[Samba] Bulk smbcacls calls

Wed Dec 11 05:01:51 MST 2013

Hi Noel

Is there any documentation regarding the protocols used by smbcacls to 
get the raw acls and lookup the user/group ids? Eg how to make the raw 
requests (I'm not great with C)?

On 11/12/2013 11:15, Noel Power wrote:
> Hi Peter
> On 11/12/13 10:34, Peter Flood wrote:
>> Hi Noel
>>
>> That sounds like a great addition to smbcacls.
>>
>> We played around with the source of the of sbmcacls and found that a
>> lot of the time is spent converting the numeric user/group ids to
>> their human equivalents. eg if 1 file has 3 users and 5 groups there's
>> 8 requests to resolve the numeric user/group ids (1 request per
>> conversion if I recall correctly), so we realised by repeatedly
>> calling smbcacls use we were effectively looking up the same groups
>> multiple times, we needed to cache the lookup results.
> very interesting, I didn't yet find the need to do any in-depth
> performance analysis, caching those values in the context of recursive
> operations seems indeed to be a good idea.
>> Then we found that we could get the acls with numeric output, similar
>> output to smbcacls but without the conversion to human form, with
>> latest version of pysmbc from
>> https://git.fedorahosted.org/cgit/pysmbc.git/ (the latest commits
>> added the functionality we wanted which wasn't in the version from
>> pypi).
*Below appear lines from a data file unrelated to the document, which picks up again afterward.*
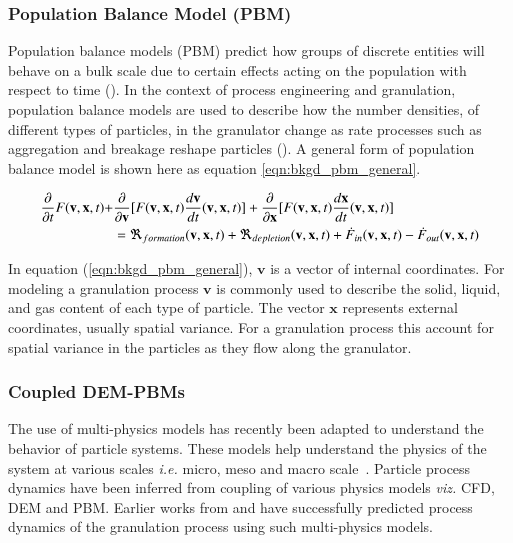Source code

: \documentclass[preprint,11pt,authoryear]{elsarticle}
\begin{document}
\subsubsection{Population Balance Model (PBM)}
     Population balance models (PBM) predict how groups of discrete entities will behave on a 
    bulk scale due to certain effects acting on the population with respect to time 
    (\cite{ramkrishna2014}). In the context of process engineering and granulation, population 
    balance models are used to describe how the number densities, of different types of particles, in 
    the granulator change as rate processes such as aggregation and breakage reshape particles 
    (\cite{Barrasso2013}). A general form of population balance model is shown here as equation 
    \ref{eqn:bkgd_pbm_general}.
    
    \begin{align}
    \frac{ \partial}{\partial t}F(\textbf{v},\textbf{x},t) +& \frac{\partial}{\partial 
        \textbf{v}}[F(\textbf{v},\textbf{x},t)\frac{d\textbf{v}}{dt}(\textbf{v},\textbf{x},t)] + 
    \frac{\partial}{\partial \textbf{x}}[F(\textbf{v},\textbf{x},t)\frac{d\textbf{x}}{dt}(\textbf{v},\textbf{x},t)] 
    \notag\\
    &= 
    \Re_{formation}(\textbf{v},\textbf{x},t)+\Re_{depletion}(\textbf{v},\textbf{x},t)+\dot{F}_{in}(\textbf{v},
    \textbf{x},t)-\dot{F}_{out}(\textbf{v},\textbf{x},t)
    \label{eqn:bkgd_pbm_general} 
    \end{align}
    
In equation (\ref{eqn:bkgd_pbm_general}), $\textbf{v}$ is a vector of internal coordinates. For 
modeling a granulation process $\textbf{v}$ is commonly used to describe the solid, liquid, and gas 
content of each type of particle. The vector $\textbf{x}$ represents external coordinates, usually 
spatial variance. For a granulation process this  account for spatial variance in the particles as they 
flow along the granulator.

\subsubsection{Coupled DEM-PBMs}
The use of multi-physics models has recently been adapted to understand the behavior of 
particle systems. These models help understand the physics of the system at various scales 
\textit{i.e.} micro, meso and macro scale~\citep{sen2014}. Particle process dynamics have been 
inferred from coupling of various physics models \textit{viz.} CFD, 
DEM and PBM. Earlier works from \cite{sen2014} and \cite{Barrasso2015cerd} have successfully 
predicted process dynamics of the granulation process using such multi-physics models.
\end{document}
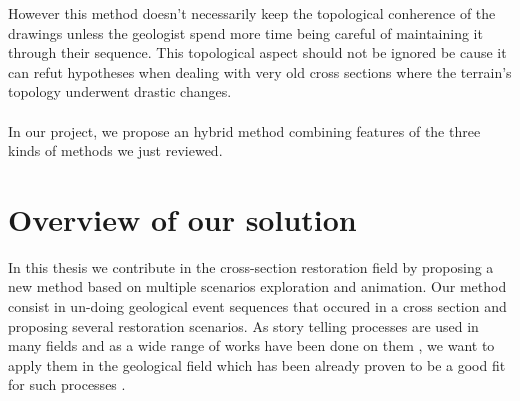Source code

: \documentclass[12pt, a4paper]{report} %
\begin{document}
However this method doesn't necessarily keep the topological conherence of the drawings unless the geologist spend more time being careful of maintaining it through their sequence. This topological aspect should not be ignored be cause it can refut hypotheses when dealing with very old cross sections where the terrain's topology underwent drastic changes.\\\\
In our project, we propose an hybrid method combining features of the three kinds of methods we just reviewed.
\chapter{Overview of our solution}
\label{overview}
In this thesis we contribute in the cross-section restoration field by proposing a new method based on multiple scenarios exploration and animation. Our method consist in un-doing geological event sequences that occured in a cross section and proposing several restoration scenarios. As story telling processes are used in many fields and as a wide range of works have been done on them \cite{young}, we want to apply them in the geological field which has been already proven to be a good fit for such processes \cite{lidal}.\\\\
\end{document}
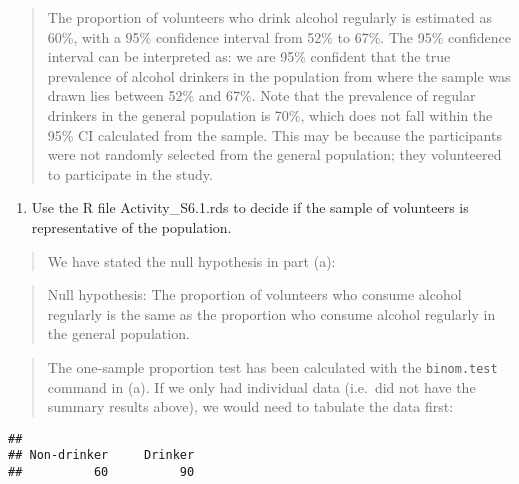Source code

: \documentclass[
]{memoir}
\newenvironment{Shaded}{\begin{snugshade}}{\end{snugshade}}
\newcommand{\FunctionTok}[1]{\textcolor[rgb]{0.00,0.00,0.00}{#1}}
\newcommand{\NormalTok}[1]{#1}
\newcommand{\OtherTok}[1]{\textcolor[rgb]{0.56,0.35,0.01}{#1}}
\newcommand{\SpecialCharTok}[1]{\textcolor[rgb]{0.00,0.00,0.00}{#1}}
\newcommand{\StringTok}[1]{\textcolor[rgb]{0.31,0.60,0.02}{#1}}
\providecommand{\tightlist}{%
  \setlength{\itemsep}{0pt}\setlength{\parskip}{0pt}}
\begin{document}
\begin{quote}
The proportion of volunteers who drink alcohol regularly is estimated as 60\%, with a 95\% confidence interval from 52\% to 67\%. The 95\% confidence interval can be interpreted as: we are 95\% confident that the true prevalence of alcohol drinkers in the population from where the sample was drawn lies between 52\% and 67\%. Note that the prevalence of regular drinkers in the general population is 70\%, which does not fall within the 95\% CI calculated from the sample. This may be because the participants were not randomly selected from the general population; they volunteered to participate in the study.
\end{quote}

\begin{enumerate}
\def\labelenumi{\alph{enumi})}
\setcounter{enumi}{2}
\tightlist
\item
  Use the R file Activity\_S6.1.rds to decide if the sample of volunteers is representative of the population.
\end{enumerate}

\begin{quote}
We have stated the null hypothesis in part (a):
\end{quote}

\begin{quote}
Null hypothesis: The proportion of volunteers who consume alcohol regularly is the same as the proportion who consume alcohol regularly in the general population.
\end{quote}

\begin{quote}
The one-sample proportion test has been calculated with the \texttt{binom.test} command in (a). If we only had individual data (i.e.~did not have the summary results above), we would need to tabulate the data first:
\end{quote}

\begin{Shaded}
\end{Shaded}

\begin{verbatim}
## 
## Non-drinker     Drinker 
##          60          90
\end{verbatim}
\end{document}
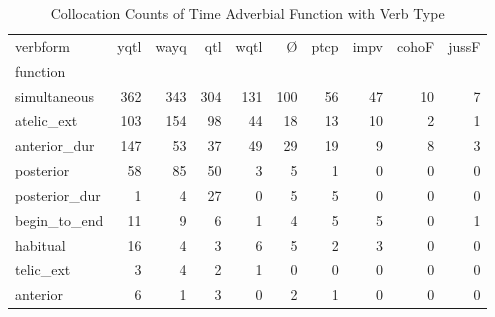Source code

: \begin{table}[htbp!]
\centering
\caption{Collocation Counts of Time Adverbial Function with Verb Type}
\label{table:verbfunct_ct}
\begin{tabular}{lrrrrrrrrr}
\toprule
verbform &  yqtl &  wayq &  qtl &  wqtl &    Ø &  ptcp &  impv &  cohoF &  jussF \\
function      &       &       &      &       &      &       &       &        &        \\
\midrule
simultaneous  &   362 &   343 &  304 &   131 &  100 &    56 &    47 &     10 &      7 \\
atelic\_ext    &   103 &   154 &   98 &    44 &   18 &    13 &    10 &      2 &      1 \\
anterior\_dur  &   147 &    53 &   37 &    49 &   29 &    19 &     9 &      8 &      3 \\
posterior     &    58 &    85 &   50 &     3 &    5 &     1 &     0 &      0 &      0 \\
posterior\_dur &     1 &     4 &   27 &     0 &    5 &     5 &     0 &      0 &      0 \\
begin\_to\_end  &    11 &     9 &    6 &     1 &    4 &     5 &     5 &      0 &      1 \\
habitual      &    16 &     4 &    3 &     6 &    5 &     2 &     3 &      0 &      0 \\
telic\_ext     &     3 &     4 &    2 &     1 &    0 &     0 &     0 &      0 &      0 \\
anterior      &     6 &     1 &    3 &     0 &    2 &     1 &     0 &      0 &      0 \\
\bottomrule
\end{tabular}
\end{table}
To get the human user/group representation we use smbcacls and
>> parse the output and store in a numeric -> human map so we only make
>> max 1 request per new user/group encountered (a bit hackish but it
>> works for us). It would be good to be able to make the same lookup
>> request that smbcacls makes to resolve a user/group id in python,
> yup, like mentioned above, I think smbcalcs would benifit from caching
> that info
>> it would be a useful addition to pysmbc if the data is available from
>> libsmbclient.
> libsmbclient is somewhat outside my experience sofar (I am new to samba,
> smbcacls is the only thing I have looked at in any depth).
>> By doing it this way  we've found that we can process 200-300 files
>> per second in our setup (approx 13,000 files, not sure how many
>> directories).
> so, if I run 'smbcacls --get -r --numeric' on the same test directory
> (20,069 files in 2,842 directories) it finishes in ~30 seconds
That's fast, I'd like to be able to do it at that speed.
>> We scan to get all the individual file objects into our database then
>> make 1 request per file to get the acls, using a recursive version of
>> smbcalcs and matching files in the output back to those in our db
>> would be awkward in our situation, especially if files are added or
>> removed in the period between the scan and recursive smbcacls call.
> not entirely sure what you mean about the awkwardness of "recursive
> version of smbcalcs and matching files in the output back to those in
> our db", surely smbcalcs ( a recursive version ) should mean you don't
> need to do this 2 step process, you should just get the info you need.
> Regarding files being added and removed, isn't that going to be a
> problem ( regarding stale data ) no matter what approach you take (
> unless you can somehow lock the directory being precossed for the
> duration of the operation(s) )?
Yes, replacing our current scan with a recursive smbcalcs call warrants 
further investigation.
>> I welcome any comments regarding our approach.
>>
>> I'll give your new version of smbc a go this afternoon if I get a chance.
> please do!
>
> thanks,
>
> Noel

Thanks
Peter